Their Sound Vision/ Vision Sound 111 International Exhibition and Festival of Verbo -Visual Artwork and Performances were wonderful.
I attended the performance on July 15th and was struck by the artwork, the intimate space, and the cozy atmosphere
of the gallery. I went to see John M. Bennett and Be Blank Consort perform. I also wanted to meet John because
for years I've been reading his work which I love. Be Blank Consort performed many pieces which took on language
in a new way. Many of the poems were spoken simultaneously with performers speaking different text. It gave a
chorus effect. I found myself listening to some text but then my attention would go to another person and what
they were saying. The rhythm and structure of the text allowed the listener to make their own meaning at times.
The pieces that really stood out for me were Lungs, P piece, and a brilliant performance and delivery of
The Peel Peeled.
This last piece was performed in three different languages at the same time. The timing and delivery of all
the work was well crafted. Be Blank Consort knew exactly what they were doing. Other members of the group that
performed were K.S.Ernst, Scott Helmes and Michael Basinski. All of the performers were wonderful. I just loved it!
I wondered if they put any of their pieces together like John Cage used to do. That is throwing up notes in the
air and putting them together in random order. Years ago, I saw a special on PBS on John Cage. Richard Kostelanetz,
a language poet, spoke about him on this special. I considered everyone that night performing to be language poets. The text was not only important on the delivery but also how it looked on the page.
I cannot rave enough about this group.
BuffFluxus was the next to perform, the performance group was established
in 1956 when they first performed on the Ed Sullivan show. They were great. They also experimented with language,
text, and delivery. They consisted of members Michael Basinski, Doug Manson, Matt Chambers and Karen Yocobucci.
They did a Poem Improvise, in which a box of pants/shorts were emptied out onto the floor. They called them
John M. Bennett's pants. They put them on and audience members could do the same if they wanted to. Another piece they
did I'll call Oh Shit. In this, they said the phrase in as many different ways that one possibly could. It was
hysterical. I laughed quite a bit over this one. I am not sure if that was the actual name so forgive if it's
wrong. Also the audience took part in the beginning of one piece where they were asked questions. These
performers were just wonderful. Their delivery and pieces performed added another layer of text performance
art into the night.
The last group consisted of three performers, Chris Fritton, William R. Howe and Lisa Phillips.
It started with a huge blank piece of white paper on the floor.

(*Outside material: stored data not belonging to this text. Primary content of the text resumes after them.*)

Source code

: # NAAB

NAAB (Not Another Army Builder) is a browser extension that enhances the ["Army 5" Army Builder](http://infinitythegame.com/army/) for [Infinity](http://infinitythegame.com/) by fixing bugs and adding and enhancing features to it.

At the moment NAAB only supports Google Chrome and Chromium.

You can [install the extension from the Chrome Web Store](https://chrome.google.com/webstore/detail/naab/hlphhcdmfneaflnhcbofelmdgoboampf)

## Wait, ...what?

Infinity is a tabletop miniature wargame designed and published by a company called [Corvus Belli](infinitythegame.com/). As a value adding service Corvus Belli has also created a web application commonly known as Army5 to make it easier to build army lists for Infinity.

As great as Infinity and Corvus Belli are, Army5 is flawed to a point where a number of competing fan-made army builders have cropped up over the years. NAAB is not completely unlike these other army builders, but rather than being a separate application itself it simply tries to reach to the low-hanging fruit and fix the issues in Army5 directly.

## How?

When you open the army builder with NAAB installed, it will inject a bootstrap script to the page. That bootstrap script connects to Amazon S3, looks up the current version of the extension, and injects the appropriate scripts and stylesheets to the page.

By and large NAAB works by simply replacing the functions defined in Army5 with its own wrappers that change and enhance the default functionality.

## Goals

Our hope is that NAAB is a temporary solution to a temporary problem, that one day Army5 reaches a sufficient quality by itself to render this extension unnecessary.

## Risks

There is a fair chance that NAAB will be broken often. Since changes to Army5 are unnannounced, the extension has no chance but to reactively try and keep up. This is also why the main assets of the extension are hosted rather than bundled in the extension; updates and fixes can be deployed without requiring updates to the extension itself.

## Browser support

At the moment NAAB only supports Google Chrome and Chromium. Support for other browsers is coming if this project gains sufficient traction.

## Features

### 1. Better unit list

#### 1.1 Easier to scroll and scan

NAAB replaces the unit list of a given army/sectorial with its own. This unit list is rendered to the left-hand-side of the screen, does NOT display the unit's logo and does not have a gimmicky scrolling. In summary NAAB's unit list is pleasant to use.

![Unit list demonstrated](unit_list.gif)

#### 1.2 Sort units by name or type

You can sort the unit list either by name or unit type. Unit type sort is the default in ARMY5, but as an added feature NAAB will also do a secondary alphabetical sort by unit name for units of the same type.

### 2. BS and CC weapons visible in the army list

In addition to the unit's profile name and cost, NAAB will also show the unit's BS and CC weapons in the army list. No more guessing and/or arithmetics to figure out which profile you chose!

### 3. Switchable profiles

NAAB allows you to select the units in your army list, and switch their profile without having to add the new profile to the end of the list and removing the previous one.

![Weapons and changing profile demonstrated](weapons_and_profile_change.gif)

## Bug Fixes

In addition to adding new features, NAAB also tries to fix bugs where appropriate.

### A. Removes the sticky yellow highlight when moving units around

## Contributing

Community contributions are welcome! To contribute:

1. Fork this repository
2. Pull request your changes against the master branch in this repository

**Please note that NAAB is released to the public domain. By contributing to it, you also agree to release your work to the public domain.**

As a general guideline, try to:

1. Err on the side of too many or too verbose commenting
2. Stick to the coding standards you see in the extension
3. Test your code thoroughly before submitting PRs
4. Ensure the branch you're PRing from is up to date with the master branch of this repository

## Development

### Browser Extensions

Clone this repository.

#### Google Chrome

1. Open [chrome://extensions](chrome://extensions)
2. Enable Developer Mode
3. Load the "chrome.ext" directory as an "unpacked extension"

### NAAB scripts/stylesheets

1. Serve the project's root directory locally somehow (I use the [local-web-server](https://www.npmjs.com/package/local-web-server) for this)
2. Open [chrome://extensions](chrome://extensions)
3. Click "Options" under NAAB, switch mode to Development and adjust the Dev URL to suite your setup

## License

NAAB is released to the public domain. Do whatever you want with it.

On the sides of the paper were ink pads.
The performers stepped on them and walked on the paper. Different letters came out onto the paper. While
doing this they made sounds. The whole experience was fascinating to watch. Visually watching printing and
listening to sounds were again showing the audience members the different way text and printing can affect us.
It was like watching an installation piece coming to life. Also the ink on paper came off their shoes with
different texture which added depth to the piece. All this layering by all performers gives us a new insight
to how important language and text is. Why not take it to new levels? Everyone here definitely did that.
William R. Howe who is Curator of the gallery put together a wonderful and I do mean a wonderful exhibition and
performances. It took such work on his part. What a show to put together. His Assistant Curators, Chris Fritton
and Lisa Phillips are to be commended for their huge part also. It was a great night of visual, sound,
text/language and performance art put together.
Raves to Nico Vassilakis and the screening of his shorts. Visually beautiful
to watch. He is a brilliant writer so this was really neat for me to see.
The exhibition at the Nave Gallery is open until Aug. 6th.
One can look forever at the exhibitions. Again, just visual stunning. Do see this if you're in the area.
On a final note, everyone who I spoke to from performers to audience members, were just gems. Everyone
was so nice and the performers were all genuinely interested in feedback from the show.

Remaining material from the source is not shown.